━━━━━ RECORDS TO PROCESS
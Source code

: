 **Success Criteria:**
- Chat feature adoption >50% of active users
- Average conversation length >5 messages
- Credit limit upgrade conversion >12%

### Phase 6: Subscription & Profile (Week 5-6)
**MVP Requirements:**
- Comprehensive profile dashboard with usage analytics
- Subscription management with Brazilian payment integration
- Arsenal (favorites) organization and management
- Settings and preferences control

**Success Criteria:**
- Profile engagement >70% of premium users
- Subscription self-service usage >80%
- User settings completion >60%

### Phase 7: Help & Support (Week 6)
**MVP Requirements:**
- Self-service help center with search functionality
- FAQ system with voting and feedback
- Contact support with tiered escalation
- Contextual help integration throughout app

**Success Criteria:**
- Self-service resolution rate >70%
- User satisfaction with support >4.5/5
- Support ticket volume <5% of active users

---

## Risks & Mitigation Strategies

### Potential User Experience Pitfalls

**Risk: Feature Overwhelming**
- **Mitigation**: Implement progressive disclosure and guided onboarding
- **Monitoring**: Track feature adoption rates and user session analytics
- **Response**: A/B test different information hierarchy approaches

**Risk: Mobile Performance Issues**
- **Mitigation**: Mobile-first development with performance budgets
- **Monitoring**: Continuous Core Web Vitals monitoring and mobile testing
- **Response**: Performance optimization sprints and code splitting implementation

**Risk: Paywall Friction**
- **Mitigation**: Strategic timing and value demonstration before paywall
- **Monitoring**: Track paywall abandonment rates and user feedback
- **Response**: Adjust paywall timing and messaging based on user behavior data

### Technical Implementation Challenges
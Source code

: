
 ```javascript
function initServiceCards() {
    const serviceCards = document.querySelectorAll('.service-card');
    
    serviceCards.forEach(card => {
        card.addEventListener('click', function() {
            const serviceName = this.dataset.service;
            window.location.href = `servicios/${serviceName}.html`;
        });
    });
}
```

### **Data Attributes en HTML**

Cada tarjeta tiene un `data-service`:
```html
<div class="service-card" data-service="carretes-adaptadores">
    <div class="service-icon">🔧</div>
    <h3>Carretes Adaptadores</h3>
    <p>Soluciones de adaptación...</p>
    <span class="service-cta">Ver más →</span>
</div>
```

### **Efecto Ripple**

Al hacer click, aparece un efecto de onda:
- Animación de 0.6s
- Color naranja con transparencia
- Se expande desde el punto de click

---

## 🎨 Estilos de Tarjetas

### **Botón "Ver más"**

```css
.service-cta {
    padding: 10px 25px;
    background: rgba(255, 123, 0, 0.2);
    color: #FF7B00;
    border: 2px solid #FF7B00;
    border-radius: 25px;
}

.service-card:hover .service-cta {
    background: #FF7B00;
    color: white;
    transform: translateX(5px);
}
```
━━━━━━━━━━
→ **EXERCISE DESCRIPTION**
Produce an identical printout of the material above.

→ **RESPONSE AREA**
Source code

: **Success Criteria:**
- Chat feature adoption >50% of active users
- Average conversation length >5 messages
- Credit limit upgrade conversion >12%

### Phase 6: Subscription & Profile (Week 5-6)
**MVP Requirements:**
- Comprehensive profile dashboard with usage analytics
- Subscription management with Brazilian payment integration
- Arsenal (favorites) organization and management
- Settings and preferences control

**Success Criteria:**
- Profile engagement >70% of premium users
- Subscription self-service usage >80%
- User settings completion >60%

### Phase 7: Help & Support (Week 6)
**MVP Requirements:**
- Self-service help center with search functionality
- FAQ system with voting and feedback
- Contact support with tiered escalation
- Contextual help integration throughout app

**Success Criteria:**
- Self-service resolution rate >70%
- User satisfaction with support >4.5/5
- Support ticket volume <5% of active users

---

## Risks & Mitigation Strategies

### Potential User Experience Pitfalls

**Risk: Feature Overwhelming**
- **Mitigation**: Implement progressive disclosure and guided onboarding
- **Monitoring**: Track feature adoption rates and user session analytics
- **Response**: A/B test different information hierarchy approaches

**Risk: Mobile Performance Issues**
- **Mitigation**: Mobile-first development with performance budgets
- **Monitoring**: Continuous Core Web Vitals monitoring and mobile testing
- **Response**: Performance optimization sprints and code splitting implementation

**Risk: Paywall Friction**
- **Mitigation**: Strategic timing and value demonstration before paywall
- **Monitoring**: Track paywall abandonment rates and user feedback
- **Response**: Adjust paywall timing and messaging based on user behavior data

### Technical Implementation Challenges
Source code

:
 ```javascript
function initServiceCards() {
    const serviceCards = document.querySelectorAll('.service-card');
    
    serviceCards.forEach(card => {
        card.addEventListener('click', function() {
            const serviceName = this.dataset.service;
            window.location.href = `servicios/${serviceName}.html`;
        });
    });
}
```

### **Data Attributes en HTML**

Cada tarjeta tiene un `data-service`:
```html
<div class="service-card" data-service="carretes-adaptadores">
    <div class="service-icon">🔧</div>
    <h3>Carretes Adaptadores</h3>
    <p>Soluciones de adaptación...</p>
    <span class="service-cta">Ver más →</span>
</div>
```

### **Efecto Ripple**

Al hacer click, aparece un efecto de onda:
- Animación de 0.6s
- Color naranja con transparencia
- Se expande desde el punto de click

---

## 🎨 Estilos de Tarjetas

### **Botón "Ver más"**

```css
.service-cta {
    padding: 10px 25px;
    background: rgba(255, 123, 0, 0.2);
    color: #FF7B00;
    border: 2px solid #FF7B00;
    border-radius: 25px;
}

.service-card:hover .service-cta {
    background: #FF7B00;
    color: white;
    transform: translateX(5px);
}
```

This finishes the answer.